The Boston Foundation, one of the country’s oldest and largest philanthropic foundations, has awarded Friedman and the CSP a $500,000 grant for their watchdog project, “People and Place: Understanding the Processes, Outcomes, and Impacts of Interventions of the Fairmount Corridor Initiative.”
In the Fairmount Corridor, comprising parts of Roxbury, Mattapan, Dorchester, and Hyde Park, many of Boston’s low-income and working-class families struggle with poverty, low wages, unemployment, and limited access to public transportation; Friedman points out that people living in Boston’s western suburbs have more public transit options for travel to the downtown area than the Bostonians in the Fairmount Corridor.
Over the past twenty years, several community development corporations (CDCs) have been working together to advocate for and enact improvements to the region, including adding stops on the commuter rail to improve access to jobs, creating more affordable housing for residents, and transforming abandoned properties into green spaces.
Their efforts are paying off: The MBTA has agreed to add four stations to the existing five stops on the Fairmount Line; plans are in progress to create “urban villages,” walkable centers of commerce and recreation for residents; and the resulting development will create jobs.
The Boston Foundation provides much of the funding for these projects to the CDCs involved. The CSP will evaluate the results of these initiatives, using real-time data to help direct and improve the plans to revitalize the Fairmount Corridor.
“The Boston Foundation made a decision to invest resources heavily in particular neighborhoods,” Friedman says. “Our role is to facilitate an alignment of these initiatives, maximizing our collective resources. We’ll also be an evaluation partner.”

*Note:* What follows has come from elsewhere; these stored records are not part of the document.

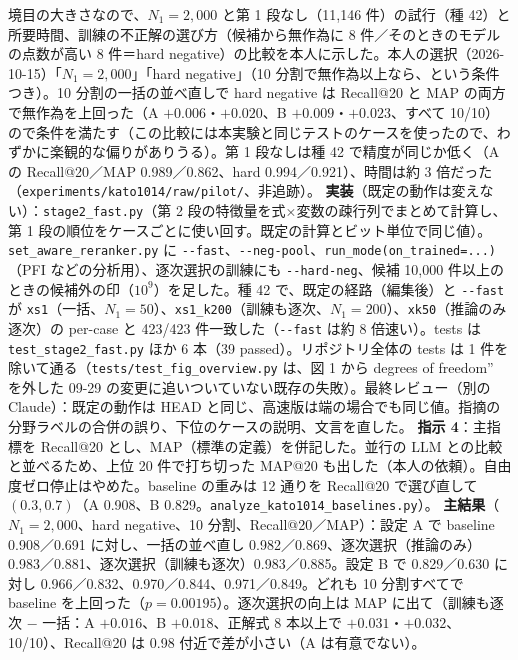 \documentclass[11pt,a4paper]{jsarticle}
\begin{document}
\begin{itemize}[nosep]
    境目の大きさなので、$N_1 = 2{,}000$ と第 1 段なし（11{,}146 件）の試行（種 42）と所要時間、訓練の不正解の選び方（候補から無作為に 8 件／そのときのモデルの点数が高い 8 件＝hard negative）の比較を本人に示した。本人の選択（2026-10-15）「$N_1 = 2{,}000$」「hard negative」（10 分割で無作為以上なら、という条件つき）。10 分割の一括の並べ直しで hard negative は Recall@20 と MAP の両方で無作為を上回った（A $+0.006$・$+0.020$、B $+0.009$・$+0.023$、すべて 10/10）ので条件を満たす（この比較には本実験と同じテストのケースを使ったので、わずかに楽観的な偏りがありうる）。第 1 段なしは種 42 で精度が同じか低く（A の Recall@20／MAP 0.989／0.862、hard 0.994／0.921）、時間は約 3 倍だった（\texttt{experiments/kato1014/raw/pilot/}、非追跡）。
    \textbf{実装}（既定の動作は変えない）：\texttt{stage2\_fast.py}（第 2 段の特徴量を式×変数の疎行列でまとめて計算し、第 1 段の順位をケースごとに使い回す。既定の計算とビット単位で同じ値）。\texttt{set\_aware\_reranker.py} に \texttt{-{}-fast}、\texttt{-{}-neg-pool}、\texttt{run\_mode(on\_trained=...)}（PFI などの分析用）、逐次選択の訓練にも \texttt{-{}-hard-neg}、候補 10{,}000 件以上のときの候補外の印（$10^9$）を足した。種 42 で、既定の経路（編集後）と \texttt{-{}-fast} が \texttt{xs1}（一括、$N_1 = 50$）、\texttt{xs1\_k200}（訓練も逐次、$N_1 = 200$）、\texttt{xk50}（推論のみ逐次）の per-case と 423/423 件一致した（\texttt{-{}-fast} は約 8 倍速い）。tests は \texttt{test\_stage2\_fast.py} ほか 6 本（39 passed）。リポジトリ全体の tests は 1 件を除いて通る（\texttt{tests/test\_fig\_overview.py} は、図 1 から degrees of freedom'' を外した 09-29 の変更に追いついていない既存の失敗）。最終レビュー（別の Claude）：既定の動作は HEAD と同じ、高速版は端の場合でも同じ値。指摘の分野ラベルの合併の誤り、下位のケースの説明、文言を直した。
    \textbf{指示 4}：主指標を Recall@20 とし、MAP（標準の定義）を併記した。並行の LLM との比較と並べるため、上位 20 件で打ち切った MAP@20 も出した（本人の依頼）。自由度ゼロ停止はやめた。baseline の重みは 12 通りを Recall@20 で選び直して $(0.3, 0.7)$（A 0.908、B 0.829。\texttt{analyze\_kato1014\_baselines.py}）。
    \textbf{主結果}（$N_1 = 2{,}000$、hard negative、10 分割、Recall@20／MAP）：設定 A で baseline 0.908／0.691 に対し、一括の並べ直し 0.982／0.869、逐次選択（推論のみ）0.983／0.881、逐次選択（訓練も逐次）0.983／0.885。設定 B で 0.829／0.630 に対し 0.966／0.832、0.970／0.844、0.971／0.849。どれも 10 分割すべてで baseline を上回った（$p = 0.00195$）。逐次選択の向上は MAP に出て（訓練も逐次 $-$ 一括：A $+0.016$、B $+0.018$、正解式 8 本以上で $+0.031$・$+0.032$、10/10）、Recall@20 は 0.98 付近で差が小さい（A は有意でない）。

\end{itemize}
\end{document}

While the members of the CDCs funded by the Boston Foundation share a unique understanding of the Fairmount Corridor community’s needs, the CSP has extensive expertise and experience in poverty policy that will, Friedman hopes, prevent missteps. She explains that development in economically troubled areas often leads to unintended consequences.

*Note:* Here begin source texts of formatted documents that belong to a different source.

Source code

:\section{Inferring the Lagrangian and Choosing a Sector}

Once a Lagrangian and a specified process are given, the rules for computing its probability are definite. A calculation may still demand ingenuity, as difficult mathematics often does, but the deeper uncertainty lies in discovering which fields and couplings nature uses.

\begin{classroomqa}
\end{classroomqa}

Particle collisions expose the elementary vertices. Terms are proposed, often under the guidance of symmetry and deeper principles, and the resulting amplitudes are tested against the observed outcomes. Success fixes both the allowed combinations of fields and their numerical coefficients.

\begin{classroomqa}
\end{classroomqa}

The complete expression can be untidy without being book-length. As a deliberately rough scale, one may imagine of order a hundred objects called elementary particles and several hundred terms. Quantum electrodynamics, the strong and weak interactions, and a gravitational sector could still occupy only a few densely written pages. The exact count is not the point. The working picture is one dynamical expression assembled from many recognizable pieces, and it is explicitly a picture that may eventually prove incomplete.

“Gentrification creeps in as the community improves,” she says. “Poverty decreases, but the people who live there can no longer afford to stay.” Additionally, she says, a focus on creating minimum-wage jobs forces would-be employees living in poverty to make difficult decisions: between earning their own money, but not enough to live on, and qualifying for the public assistance programs they need to survive.
“What we want to ask is,” Friedman says, “how is it working for people who are working? Do they have enough to live on? To meet basic needs? Food assistance, temporary aid, healthcare – are they accessing these resources? Is there an eligibility gap?”
Friedman and the CSP will gather information from residents and community members to inform their feedback.
“We’re committed to engaging people in these neighborhoods to document their stories,” she says, “and tapping their wisdom about the changes that are needed in policies: local, state, and federal.”
As Friedman and the project’s co-director, Michael Stone, a senior fellow at the CSP and a professor of community planning and public policy in the College of Public and Community Service, carry out their assessment of the Fairmount Corridor improvements, they are excited about involving UMass Boston students.
“We have students on campus who’ve been activists in the Fairmount Corridor. I’m envisioning that when we’re evaluating [these initiatives], they can have a role with us. They’ll be a good source of information on what’s happening in their communities; they’ll provide another perspective and inform the depth of our perspective,” she says.
The grant from the Boston Foundation will provide the CSP with $100,000 annually for five years to conduct its research and make recommendations.
“It’s a lot of work, but we’re very excited about it,” Friedman says. “It’s complex: There are lots of stakeholders, lots of organizations we’re connecting with to do this work. We’re in it for the long-term so we can really dig in."